Bush’s dirty tricks campaign for Peabody Coal
In the backrooms of energy deals,
Peabody takes on the smell of Enron
Brenda Norrell 

WASHINGTON – The Bush administration intervened in a Navajo Nation federal lawsuit against Peabody Coal, asking the Supreme Court to overturn an Appeals Court ruling which could yield millions of dollars in lost revenue for the tribe, following a conspiracy between the Interior Department and Peabody Coal.

Now, as Enron collapses and billions remain unaccounted for in mismanaged Indian royalty funds, Bush’s Interior Department, under the guidance of Gale Norton, has gone a step further.

The Interior has given Peabody Energy an award for “timely reporting of production and royalty data.”

With the federal lawsuit pending, the Interior has presented Peabody with the Mineral Revenues Stewardship Award.

Peabody Coal royalty payments are the precise basis of the Navajo Nation’s lawsuit against Peabody. A U.S. Court of Appeals ruled in August the Interior Department violated its trust responsibility when it engaged in backdoor deals with Peabody and diminished Navajo royalties in 1985.

Currently, however, the Bush administration says a ruling against Peabody could be too costly and lead to rulings against other energy companies. The U.S. Justice Department has intervened.

"The decision below will encourage the filing of damages claims against the United States for breach of trust," Solicitor General Ted Olson writes in his March 15 brief.

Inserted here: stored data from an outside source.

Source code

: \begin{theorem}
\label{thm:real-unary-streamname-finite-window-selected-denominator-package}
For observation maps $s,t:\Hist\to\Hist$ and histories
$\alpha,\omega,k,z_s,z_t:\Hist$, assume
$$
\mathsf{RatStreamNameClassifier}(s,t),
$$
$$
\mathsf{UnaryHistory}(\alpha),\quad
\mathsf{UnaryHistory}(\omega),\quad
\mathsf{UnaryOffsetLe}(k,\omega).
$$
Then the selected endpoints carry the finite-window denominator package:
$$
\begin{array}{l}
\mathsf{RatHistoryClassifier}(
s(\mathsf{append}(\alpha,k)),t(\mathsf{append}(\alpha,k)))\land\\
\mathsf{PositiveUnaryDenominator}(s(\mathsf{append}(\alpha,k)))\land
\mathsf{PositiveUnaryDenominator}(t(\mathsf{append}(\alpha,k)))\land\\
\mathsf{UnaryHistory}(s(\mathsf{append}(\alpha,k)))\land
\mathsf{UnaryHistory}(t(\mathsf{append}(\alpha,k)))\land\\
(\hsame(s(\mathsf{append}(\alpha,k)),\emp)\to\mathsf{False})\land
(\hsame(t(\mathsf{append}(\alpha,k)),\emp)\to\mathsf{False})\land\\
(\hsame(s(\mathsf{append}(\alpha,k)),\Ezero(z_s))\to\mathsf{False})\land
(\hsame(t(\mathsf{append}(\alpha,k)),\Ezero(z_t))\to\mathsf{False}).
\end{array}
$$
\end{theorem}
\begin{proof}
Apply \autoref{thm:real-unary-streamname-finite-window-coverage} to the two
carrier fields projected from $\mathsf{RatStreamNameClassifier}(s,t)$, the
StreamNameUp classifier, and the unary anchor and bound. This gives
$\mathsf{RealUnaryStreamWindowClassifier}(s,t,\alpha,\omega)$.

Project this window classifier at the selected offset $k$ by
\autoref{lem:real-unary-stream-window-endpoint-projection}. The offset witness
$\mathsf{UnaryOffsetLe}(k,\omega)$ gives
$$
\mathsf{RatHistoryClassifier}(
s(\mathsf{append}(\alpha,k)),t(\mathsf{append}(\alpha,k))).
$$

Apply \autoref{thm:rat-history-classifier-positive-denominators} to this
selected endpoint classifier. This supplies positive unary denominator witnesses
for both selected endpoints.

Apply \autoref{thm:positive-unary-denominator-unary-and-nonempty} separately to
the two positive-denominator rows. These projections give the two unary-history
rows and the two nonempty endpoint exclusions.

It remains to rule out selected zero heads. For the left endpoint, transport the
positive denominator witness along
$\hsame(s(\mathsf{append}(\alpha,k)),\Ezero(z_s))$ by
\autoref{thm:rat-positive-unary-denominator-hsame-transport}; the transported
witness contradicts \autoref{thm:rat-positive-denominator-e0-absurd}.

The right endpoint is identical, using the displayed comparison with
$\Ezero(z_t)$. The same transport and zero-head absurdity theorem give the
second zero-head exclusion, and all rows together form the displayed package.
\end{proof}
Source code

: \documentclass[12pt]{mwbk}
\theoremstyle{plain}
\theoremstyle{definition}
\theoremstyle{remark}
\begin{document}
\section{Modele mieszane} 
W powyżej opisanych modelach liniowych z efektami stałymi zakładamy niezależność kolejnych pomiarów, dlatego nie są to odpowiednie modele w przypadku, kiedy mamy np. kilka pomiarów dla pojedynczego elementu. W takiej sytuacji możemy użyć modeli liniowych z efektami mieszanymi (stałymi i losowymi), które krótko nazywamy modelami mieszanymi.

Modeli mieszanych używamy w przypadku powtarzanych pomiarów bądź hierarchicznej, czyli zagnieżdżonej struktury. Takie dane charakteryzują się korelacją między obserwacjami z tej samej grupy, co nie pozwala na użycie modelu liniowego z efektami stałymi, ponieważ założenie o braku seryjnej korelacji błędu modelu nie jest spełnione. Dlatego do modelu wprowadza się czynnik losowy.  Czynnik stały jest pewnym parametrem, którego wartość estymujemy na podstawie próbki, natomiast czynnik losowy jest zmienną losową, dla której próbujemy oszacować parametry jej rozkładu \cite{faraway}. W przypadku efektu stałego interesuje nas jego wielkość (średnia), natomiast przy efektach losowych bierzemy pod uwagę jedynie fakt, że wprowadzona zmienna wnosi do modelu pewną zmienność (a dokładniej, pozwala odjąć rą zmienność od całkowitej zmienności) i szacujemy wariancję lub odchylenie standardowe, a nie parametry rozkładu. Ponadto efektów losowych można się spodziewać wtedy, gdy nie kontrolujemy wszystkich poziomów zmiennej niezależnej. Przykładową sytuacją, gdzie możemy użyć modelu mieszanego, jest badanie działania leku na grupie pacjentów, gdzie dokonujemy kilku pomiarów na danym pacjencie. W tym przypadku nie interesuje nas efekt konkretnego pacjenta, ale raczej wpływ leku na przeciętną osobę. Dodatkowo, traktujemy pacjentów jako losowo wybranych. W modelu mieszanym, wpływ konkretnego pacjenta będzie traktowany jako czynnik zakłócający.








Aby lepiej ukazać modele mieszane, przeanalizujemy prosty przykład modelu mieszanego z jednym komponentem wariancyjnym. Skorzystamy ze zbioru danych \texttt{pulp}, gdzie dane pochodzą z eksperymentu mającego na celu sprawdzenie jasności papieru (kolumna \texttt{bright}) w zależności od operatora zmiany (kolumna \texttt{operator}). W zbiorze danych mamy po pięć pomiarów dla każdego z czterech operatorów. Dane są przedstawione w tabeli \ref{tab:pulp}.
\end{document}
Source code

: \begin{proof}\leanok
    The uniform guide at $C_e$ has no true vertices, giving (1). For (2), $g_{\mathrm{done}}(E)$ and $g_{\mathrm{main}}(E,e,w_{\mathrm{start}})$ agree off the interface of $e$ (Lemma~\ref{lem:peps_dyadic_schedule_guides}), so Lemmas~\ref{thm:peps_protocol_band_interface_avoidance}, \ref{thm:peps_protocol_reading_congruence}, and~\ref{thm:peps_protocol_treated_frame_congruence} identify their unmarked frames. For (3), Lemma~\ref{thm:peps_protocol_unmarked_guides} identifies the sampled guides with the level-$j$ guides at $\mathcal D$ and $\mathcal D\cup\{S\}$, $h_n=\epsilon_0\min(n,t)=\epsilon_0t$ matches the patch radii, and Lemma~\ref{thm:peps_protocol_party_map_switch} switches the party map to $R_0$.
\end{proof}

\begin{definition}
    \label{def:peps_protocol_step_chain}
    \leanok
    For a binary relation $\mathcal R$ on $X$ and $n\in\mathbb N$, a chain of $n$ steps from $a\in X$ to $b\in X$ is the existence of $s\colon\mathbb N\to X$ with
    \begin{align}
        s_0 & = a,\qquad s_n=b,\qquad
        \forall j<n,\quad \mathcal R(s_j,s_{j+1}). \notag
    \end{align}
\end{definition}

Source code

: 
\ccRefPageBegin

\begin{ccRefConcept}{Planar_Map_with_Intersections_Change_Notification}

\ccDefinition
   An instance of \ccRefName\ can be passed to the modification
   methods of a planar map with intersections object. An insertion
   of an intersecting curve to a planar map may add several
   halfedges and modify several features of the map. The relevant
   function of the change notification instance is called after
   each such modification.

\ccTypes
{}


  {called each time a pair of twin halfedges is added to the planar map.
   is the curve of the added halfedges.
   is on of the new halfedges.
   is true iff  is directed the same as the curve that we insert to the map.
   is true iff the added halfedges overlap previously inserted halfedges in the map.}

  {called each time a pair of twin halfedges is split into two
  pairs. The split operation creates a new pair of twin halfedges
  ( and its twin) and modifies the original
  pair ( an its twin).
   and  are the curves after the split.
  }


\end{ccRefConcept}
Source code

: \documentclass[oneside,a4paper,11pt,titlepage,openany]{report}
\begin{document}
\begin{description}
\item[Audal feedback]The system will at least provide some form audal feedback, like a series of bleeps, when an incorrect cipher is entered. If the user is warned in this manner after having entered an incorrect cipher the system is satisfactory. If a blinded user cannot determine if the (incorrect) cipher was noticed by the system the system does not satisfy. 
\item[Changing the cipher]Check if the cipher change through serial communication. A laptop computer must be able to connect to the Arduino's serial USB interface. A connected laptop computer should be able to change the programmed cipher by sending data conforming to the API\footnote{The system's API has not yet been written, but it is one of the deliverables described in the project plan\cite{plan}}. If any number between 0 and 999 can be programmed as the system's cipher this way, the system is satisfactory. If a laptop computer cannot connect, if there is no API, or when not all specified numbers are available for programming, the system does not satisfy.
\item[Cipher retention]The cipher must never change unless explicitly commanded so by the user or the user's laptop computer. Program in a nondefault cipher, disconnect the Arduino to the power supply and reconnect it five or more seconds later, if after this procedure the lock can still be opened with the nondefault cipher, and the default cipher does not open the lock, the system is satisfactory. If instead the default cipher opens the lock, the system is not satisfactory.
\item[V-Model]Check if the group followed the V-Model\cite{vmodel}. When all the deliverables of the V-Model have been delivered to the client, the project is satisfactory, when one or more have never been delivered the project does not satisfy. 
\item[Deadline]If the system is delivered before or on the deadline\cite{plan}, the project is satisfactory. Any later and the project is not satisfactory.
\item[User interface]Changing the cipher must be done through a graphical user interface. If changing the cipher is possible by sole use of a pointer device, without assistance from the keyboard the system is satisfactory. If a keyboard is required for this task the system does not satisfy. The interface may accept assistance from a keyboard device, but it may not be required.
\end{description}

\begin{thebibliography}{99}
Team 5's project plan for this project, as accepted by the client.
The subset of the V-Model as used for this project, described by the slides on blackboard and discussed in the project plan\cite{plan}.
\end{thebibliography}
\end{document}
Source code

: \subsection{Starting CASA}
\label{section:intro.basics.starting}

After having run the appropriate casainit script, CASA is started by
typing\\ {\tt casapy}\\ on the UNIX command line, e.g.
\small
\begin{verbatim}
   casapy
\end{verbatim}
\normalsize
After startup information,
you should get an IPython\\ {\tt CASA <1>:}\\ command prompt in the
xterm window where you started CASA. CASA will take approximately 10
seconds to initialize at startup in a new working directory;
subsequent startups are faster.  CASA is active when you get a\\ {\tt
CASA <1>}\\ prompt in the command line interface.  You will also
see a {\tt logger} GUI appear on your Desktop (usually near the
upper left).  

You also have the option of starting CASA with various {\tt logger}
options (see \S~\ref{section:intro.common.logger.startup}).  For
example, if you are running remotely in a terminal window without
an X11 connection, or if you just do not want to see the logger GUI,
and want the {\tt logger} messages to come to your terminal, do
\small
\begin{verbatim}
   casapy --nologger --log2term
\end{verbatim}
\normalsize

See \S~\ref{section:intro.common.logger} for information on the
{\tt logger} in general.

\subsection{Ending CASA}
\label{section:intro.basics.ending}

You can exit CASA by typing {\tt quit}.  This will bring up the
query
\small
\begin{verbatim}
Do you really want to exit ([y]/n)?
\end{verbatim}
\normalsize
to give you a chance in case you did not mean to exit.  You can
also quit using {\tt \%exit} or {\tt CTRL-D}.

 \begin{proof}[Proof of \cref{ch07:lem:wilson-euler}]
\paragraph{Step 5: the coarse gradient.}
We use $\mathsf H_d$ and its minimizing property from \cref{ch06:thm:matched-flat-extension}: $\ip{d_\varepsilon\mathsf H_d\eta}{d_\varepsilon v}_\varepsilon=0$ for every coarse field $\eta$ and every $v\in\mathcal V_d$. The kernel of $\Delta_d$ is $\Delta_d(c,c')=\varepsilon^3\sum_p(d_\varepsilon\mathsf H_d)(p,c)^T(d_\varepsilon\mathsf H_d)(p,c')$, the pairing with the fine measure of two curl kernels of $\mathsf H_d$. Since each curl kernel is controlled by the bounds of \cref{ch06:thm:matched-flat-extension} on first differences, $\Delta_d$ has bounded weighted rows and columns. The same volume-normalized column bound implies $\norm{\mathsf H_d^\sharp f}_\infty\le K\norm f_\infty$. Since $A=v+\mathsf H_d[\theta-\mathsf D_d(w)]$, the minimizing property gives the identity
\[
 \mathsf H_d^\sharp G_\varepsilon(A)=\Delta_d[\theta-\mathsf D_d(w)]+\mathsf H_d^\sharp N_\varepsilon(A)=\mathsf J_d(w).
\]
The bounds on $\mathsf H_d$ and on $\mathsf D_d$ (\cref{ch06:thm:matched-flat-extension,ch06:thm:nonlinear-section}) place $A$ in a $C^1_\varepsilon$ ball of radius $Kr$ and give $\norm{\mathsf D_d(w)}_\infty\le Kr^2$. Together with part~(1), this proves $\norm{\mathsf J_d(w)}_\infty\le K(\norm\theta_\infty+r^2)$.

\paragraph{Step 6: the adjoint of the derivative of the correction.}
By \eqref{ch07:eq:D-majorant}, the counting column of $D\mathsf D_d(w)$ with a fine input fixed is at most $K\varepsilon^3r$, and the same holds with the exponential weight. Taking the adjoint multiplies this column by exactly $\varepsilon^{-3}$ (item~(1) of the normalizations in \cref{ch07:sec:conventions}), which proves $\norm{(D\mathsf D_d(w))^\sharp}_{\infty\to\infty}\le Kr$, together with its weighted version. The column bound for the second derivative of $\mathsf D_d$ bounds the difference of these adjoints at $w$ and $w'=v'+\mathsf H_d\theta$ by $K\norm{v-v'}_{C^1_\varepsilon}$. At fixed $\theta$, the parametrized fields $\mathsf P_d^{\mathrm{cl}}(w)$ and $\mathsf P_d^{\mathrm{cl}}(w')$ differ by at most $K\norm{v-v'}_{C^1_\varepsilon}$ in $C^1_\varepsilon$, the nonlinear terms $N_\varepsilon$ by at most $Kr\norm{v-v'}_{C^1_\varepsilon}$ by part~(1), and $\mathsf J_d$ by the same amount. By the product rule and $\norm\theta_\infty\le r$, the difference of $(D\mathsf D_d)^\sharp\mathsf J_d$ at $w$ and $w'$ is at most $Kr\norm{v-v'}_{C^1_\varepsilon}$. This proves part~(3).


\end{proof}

"At a minimum, such a development will subject the United States to costly litigation."

In the federal lawsuit, the Navajo Nation produced evidence that Peabody engaged in a conspiracy with then-Secretary of Interior Donald Hodel to prevent Navajos from receiving fair payment for coal mined on Black Mesa in Arizona.

It was during the discovery phase of another federal lawsuit that documents surfaced and exposed meetings between Hodel, Peabody and other energy barons, without the presence of the Navajo Nation.

Defendants include Southern California Edison Company and the Salt River Project in Arizona. The Salt River Project is accused of trying to involve the Arizona Congressional delegation in preventing Navajos from gaining fair payment.

There is proof that evidence was destroyed.

The Navajo Nation’s evidence shows Peabody engaged a friend of Hodel, Peabody lobbyist Stanley Hulett, to meet with and convince the Interior Secretary not to approve the 20 percent coal rate recommended by the Bureau of Indian Affairs.

The Navajo Nation seeks $600 million in actual damages and $1 billion in punitive damages for malicious and reckless behavior and costs. The Appeals Court said it will be up to a lower court to determine the award amount.

Navajo President Kelsey Begaye pointed out that many Navajo children still use kerosene lanterns to read by as Navajo coal lights up the homes of the wealthy in the Southwest.

"While the defendants reap huge and illicit profits using Navajo coal to generate electricity for homes and businesses in Southern California, Las Vegas and Arizona, thousands of Navajo homes are still without electricity.”

With Navajo homes surrounded by coal mining and power plants, the lawsuit states, "For many years, the Navajo Nation has served as an energy colony of the United States.”

Peabody Energy Co., among the largest coal companies in the world, received the Interior's Mineral Revenues Stewardship Award in April. The Interior award celebrated Peabody for assisting the Interior Department with re-engineering its minerals management reporting system to an Internet-based function.

News of the Interior’s award to Peabody was published in Peabody’s hometown newspaper, the St. Louis Business Journal.

The award recognizes the “company's exceptional financial reporting” from its mines on Indian and federal lands in Wyoming, Montana, Arizona and Colorado.

Peabody also released a 30-minute film, “Miracle on Black Mesa.” The promotional claims the film reveals how coal mining is “balancing reverence for the earth with the need for economic development on tribal lands.”

Navajo elders at Big Mountain, Ariz., resisting relocation, like Roberta Blackgoat, however, say coal mining is gouging out the liver of Mother Earth and all humanity will suffer

Last year Peabody’s surface mines shipped more than 120 million tons of coal.